Gen Al Jabouri says he is determined to restore the reputation of the army and prevent the rise of Sunni extremism in future.

“Before [the fall of Mosul], the relationship between security forces and population was very bad. Now we must all do our best to build bridges, because security depends on it. If the population gives a safe haven to Al Qaeda or ISIS, the security forces cannot do anything,” he says.

A secular Sunni, the commander served as the mayor of the northern town of Tel Afar during the bloody years of sectarian conflict after the Second Gulf War, working with the Americans and the government to fight Al Qaeda’s extremism before fleeing to the US in fear for his life.

Under his charge, the army has been working hard to allay the fears of the local population. Qayyarah’s residents look at ease with the heavy army presence, and the military is channelling food and other supplies to the front-line town.

“Up to now, the relationship between the security forces and the people south of Mosul has been very good. I hope that will continue, and we will try and continue to ... change the image of the security forces in the minds of people,” says Gen Al Jabouri.

It is a good time for the government mend fences with the Sunni population, which is has been tormented by the extremists who promised to stand up for them.

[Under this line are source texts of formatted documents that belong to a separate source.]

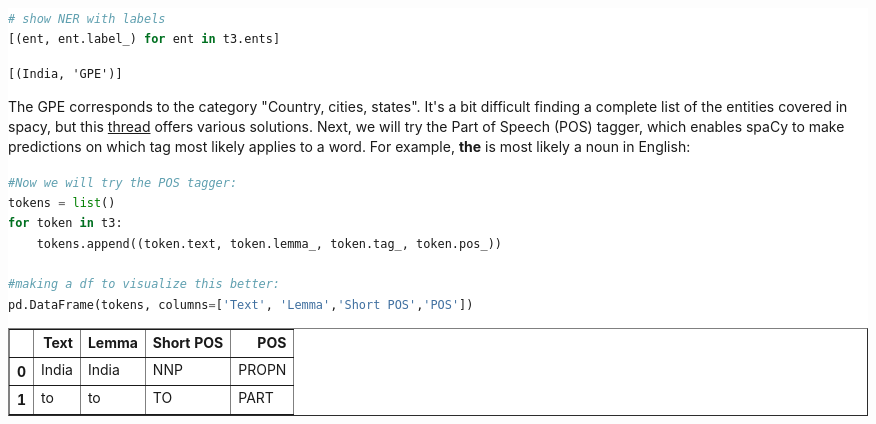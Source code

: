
 ```python
# show NER with labels
[(ent, ent.label_) for ent in t3.ents]
```




    [(India, 'GPE')]



The GPE corresponds to the category "Country, cities, states". It's a bit difficult finding a complete list of the entities covered in spacy, but this [thread](https://github.com/explosion/spaCy/issues/441) offers various solutions. Next, we will try the Part of Speech (POS) tagger,  which enables spaCy to make predictions on which tag most likely applies to a word. For example, **the** is most likely a noun in English:


```python
#Now we will try the POS tagger:
tokens = list()
for token in t3:
    tokens.append((token.text, token.lemma_, token.tag_, token.pos_))
    
#making a df to visualize this better:
pd.DataFrame(tokens, columns=['Text', 'Lemma','Short POS','POS'])
```




<div>
<style scoped>
    .dataframe tbody tr th:only-of-type {
        vertical-align: middle;
    }

    .dataframe tbody tr th {
        vertical-align: top;
    }

    .dataframe thead th {
        text-align: right;
    }
</style>
<table border="1" class="dataframe">
  <thead>
    <tr style="text-align: right;">
      <th></th>
      <th>Text</th>
      <th>Lemma</th>
      <th>Short POS</th>
      <th>POS</th>
    </tr>
  </thead>
  <tbody>
    <tr>
      <th>0</th>
      <td>India</td>
      <td>India</td>
      <td>NNP</td>
      <td>PROPN</td>
    </tr>
    <tr>
      <th>1</th>
      <td>to</td>
      <td>to</td>
      <td>TO</td>
      <td>PART</td>
    </tr>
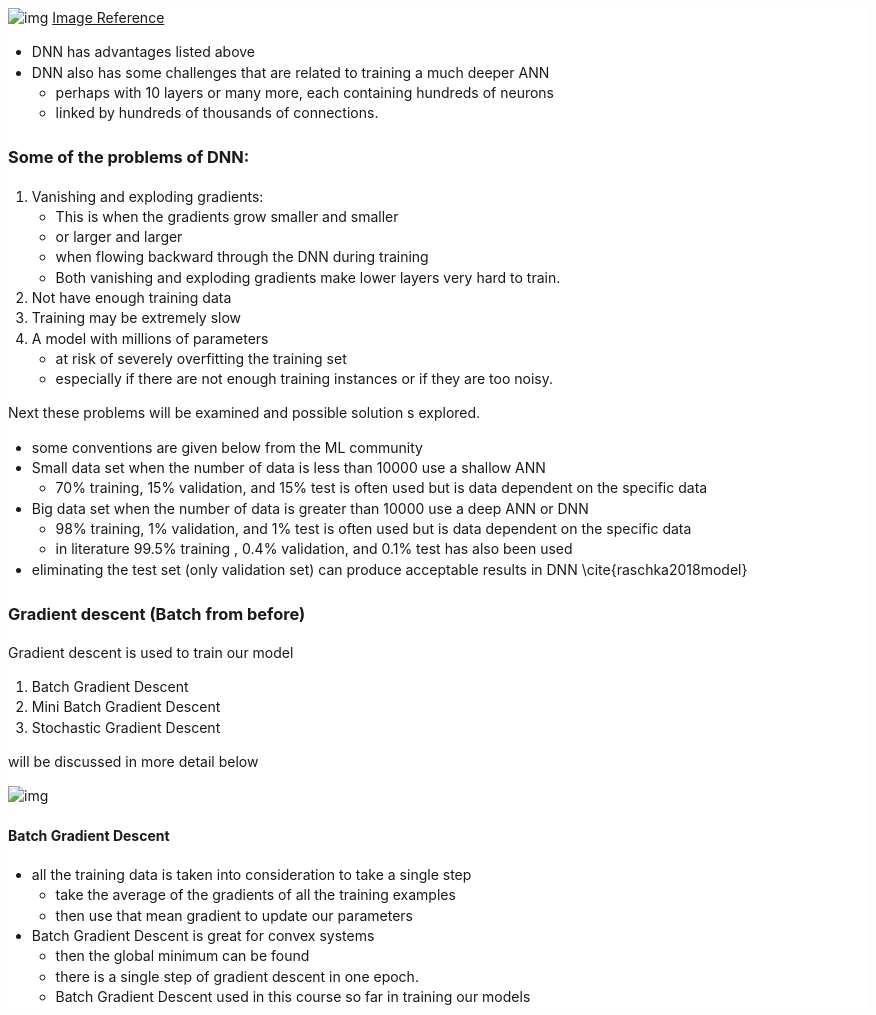 ![img](https://github.com/arminnorouzi/machine_learning_course_UofA_MECE610/blob/main/L04_Deep_Learning/figures/AI_Complete_Graph.jpeg?raw=true)
[Image Reference](https://medium.com/co-learning-lounge/what-is-deep-learning-ai-in-simple-words-ad2c39e13bf2)

- DNN has advantages listed above
- DNN also has some challenges that are related to training a much deeper ANN
  - perhaps with 10 layers or many more, each containing hundreds of neurons
  - linked by hundreds of thousands of connections.

### Some of the problems of DNN:

1.  Vanishing and exploding gradients:
    - This is when the gradients grow smaller and smaller
    - or larger and larger
    - when flowing backward through the DNN during training
    - Both vanishing and exploding gradients make lower layers very hard to train.
2.  Not have enough training data
3.  Training may be extremely slow
4.  A model with millions of parameters
    - at risk of severely overfitting the training set
    - especially if there are not enough training instances or if they are too noisy.

Next these problems will be examined and possible solution s explored.

- some conventions are given below from the ML community
- <span class="underline">Small data set</span> when the number of data is less than 10000 use a shallow ANN
  - 70% training, 15% validation, and 15% test is often used but is data dependent on the specific data
- <span class="underline">Big data set</span> when the number of data is greater than 10000 use a deep ANN or DNN
  - 98% training, 1% validation, and 1% test is often used but is data dependent on the specific data
  - in literature 99.5% training , 0.4% validation, and 0.1% test has also been used
- eliminating the test set (only validation set) can produce acceptable results in DNN \cite{raschka2018model}

### Gradient descent (Batch from before)

Gradient descent is used to train our model

1.  Batch Gradient Descent
2.  Mini Batch Gradient Descent
3.  Stochastic Gradient Descent

will be discussed in more detail below

![img](https://github.com/arminnorouzi/machine_learning_course_UofA_MECE610/blob/main/L03_Deep_Learning_Basics/figures/1_MpLkcugbeMrJvFlz69LTNQ.jpeg?raw=true)

#### Batch Gradient Descent

- all the training data is taken into consideration to take a single step
  - take the average of the gradients of all the training examples
  - then use that mean gradient to update our parameters
- Batch Gradient Descent is great for convex systems
  - then the global minimum can be found
  - there is a single step of gradient descent in one epoch.
  - Batch Gradient Descent used in this course so far in training our models
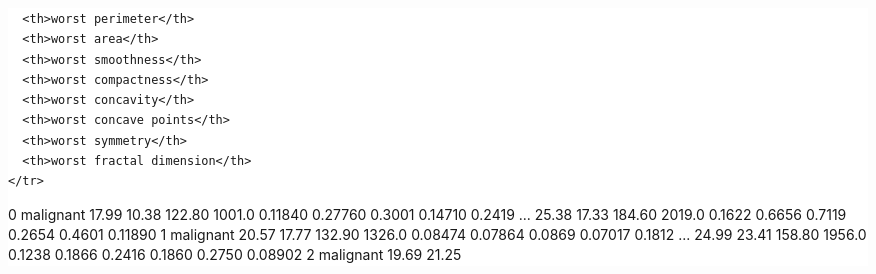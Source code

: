       <th>worst perimeter</th>
      <th>worst area</th>
      <th>worst smoothness</th>
      <th>worst compactness</th>
      <th>worst concavity</th>
      <th>worst concave points</th>
      <th>worst symmetry</th>
      <th>worst fractal dimension</th>
    </tr>
  </thead>
  <tbody>
    <tr>
      <th>0</th>
      <td>malignant</td>
      <td>17.99</td>
      <td>10.38</td>
      <td>122.80</td>
      <td>1001.0</td>
      <td>0.11840</td>
      <td>0.27760</td>
      <td>0.3001</td>
      <td>0.14710</td>
      <td>0.2419</td>
      <td>...</td>
      <td>25.38</td>
      <td>17.33</td>
      <td>184.60</td>
      <td>2019.0</td>
      <td>0.1622</td>
      <td>0.6656</td>
      <td>0.7119</td>
      <td>0.2654</td>
      <td>0.4601</td>
      <td>0.11890</td>
    </tr>
    <tr>
      <th>1</th>
      <td>malignant</td>
      <td>20.57</td>
      <td>17.77</td>
      <td>132.90</td>
      <td>1326.0</td>
      <td>0.08474</td>
      <td>0.07864</td>
      <td>0.0869</td>
      <td>0.07017</td>
      <td>0.1812</td>
      <td>...</td>
      <td>24.99</td>
      <td>23.41</td>
      <td>158.80</td>
      <td>1956.0</td>
      <td>0.1238</td>
      <td>0.1866</td>
      <td>0.2416</td>
      <td>0.1860</td>
      <td>0.2750</td>
      <td>0.08902</td>
    </tr>
    <tr>
      <th>2</th>
      <td>malignant</td>
      <td>19.69</td>
      <td>21.25</td>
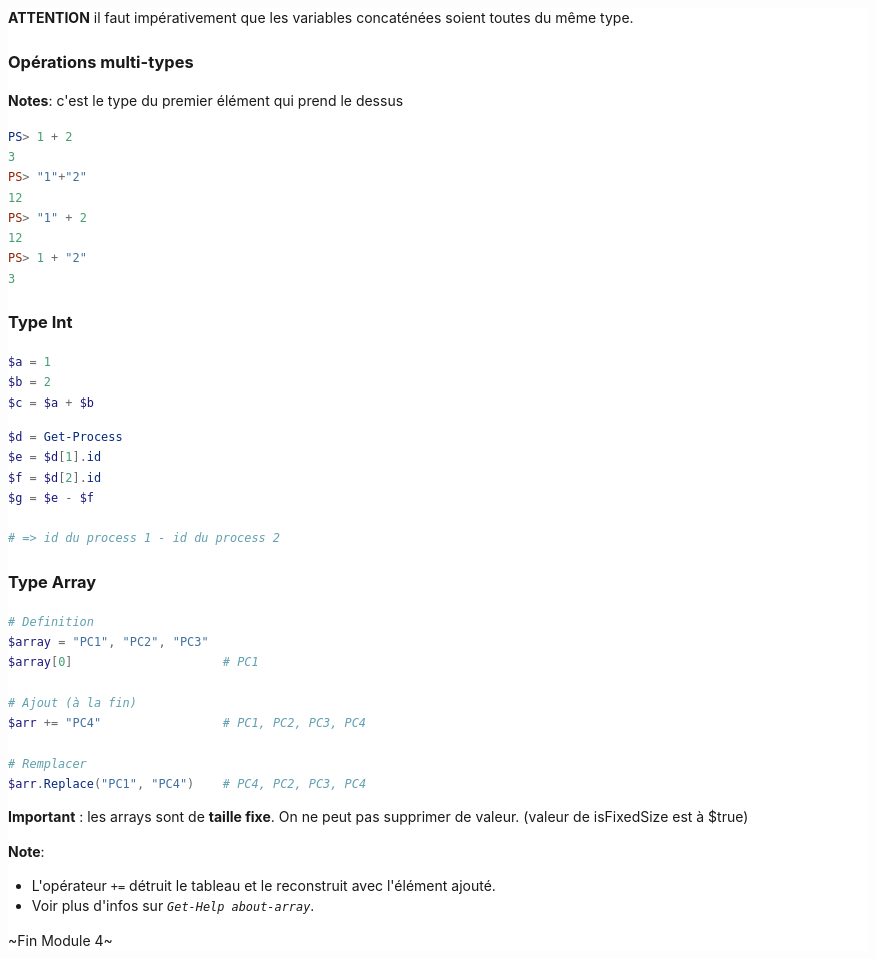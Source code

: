 **ATTENTION** il faut impérativement que les variables concaténées soient toutes du même type.

### Opérations multi-types

**Notes**: c'est le type du premier élément qui prend le dessus

```ps1
PS> 1 + 2
3
PS> "1"+"2"
12
PS> "1" + 2
12
PS> 1 + "2"
3
```

### Type Int
```ps1
$a = 1
$b = 2 
$c = $a + $b
```
```ps1 
$d = Get-Process
$e = $d[1].id 
$f = $d[2].id 
$g = $e - $f 

# => id du process 1 - id du process 2
``` 

### Type Array
```ps1
# Definition
$array = "PC1", "PC2", "PC3"
$array[0]                     # PC1

# Ajout (à la fin)
$arr += "PC4"                 # PC1, PC2, PC3, PC4

# Remplacer
$arr.Replace("PC1", "PC4")    # PC4, PC2, PC3, PC4
```

**Important** : les arrays sont de **taille fixe**. On ne peut pas supprimer de valeur. (valeur de isFixedSize est à $true)

**Note**: 

- L'opérateur `+=` détruit le tableau et le reconstruit avec l'élément ajouté. 
- Voir plus d'infos sur *`Get-Help about-array`*.


<p class="fin">~Fin Module 4~</p>

<link rel="stylesheet" type="text/css" href=".ressources/css/bootstrap.min.css">
<link rel="stylesheet" type="text/css" href=".ressources/css/style.css">
<link rel="stylesheet" type="text/css" href=".ressources/css/headings.css">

Qayyarah’s residents are elated that ISIL’s brutal reign has ended, and look back in disgust at the rigid laws laid down by the terror group and the cruel punishment meted out to those who did not comply or were deemed an enemy of their self-proclaimed caliphate.

“I remember the first thing about Daesh. I was standing in front of my house, and Daesh came and looked at my trousers. They said they were too long, and took scissors and cut my trousers,” says Ahmed. Men whose beards were not deemed long enough were taken in by ISIL’s morality police, the Hisbah, and lashed, he adds.

Ali Saleh, a welder, fled Qayyarah to Kurdish-held Kirkuk after ISIL murdered his brother for being a policeman.

“Daesh killed everyone, you can’t live with them,” says Mr Saleh. He returned to his hometown after the liberation to rejoin his family. The welder and the teacher are part of a group of men the army has assembled on the main road to check their identities. Even days after the liberation of the town, the search for ISIL members continues.

The hatred of ISIL means the security forces do not have to be squeamish when dealing with local collaborators. Those suspected of becoming part of the ISIL regime in Qayyarah have been taken into custody, and there is little sympathy for them from residents. Asked what should happen to those that sided with the insurgents, Ahmed’s answer is immediate: “Kill them.”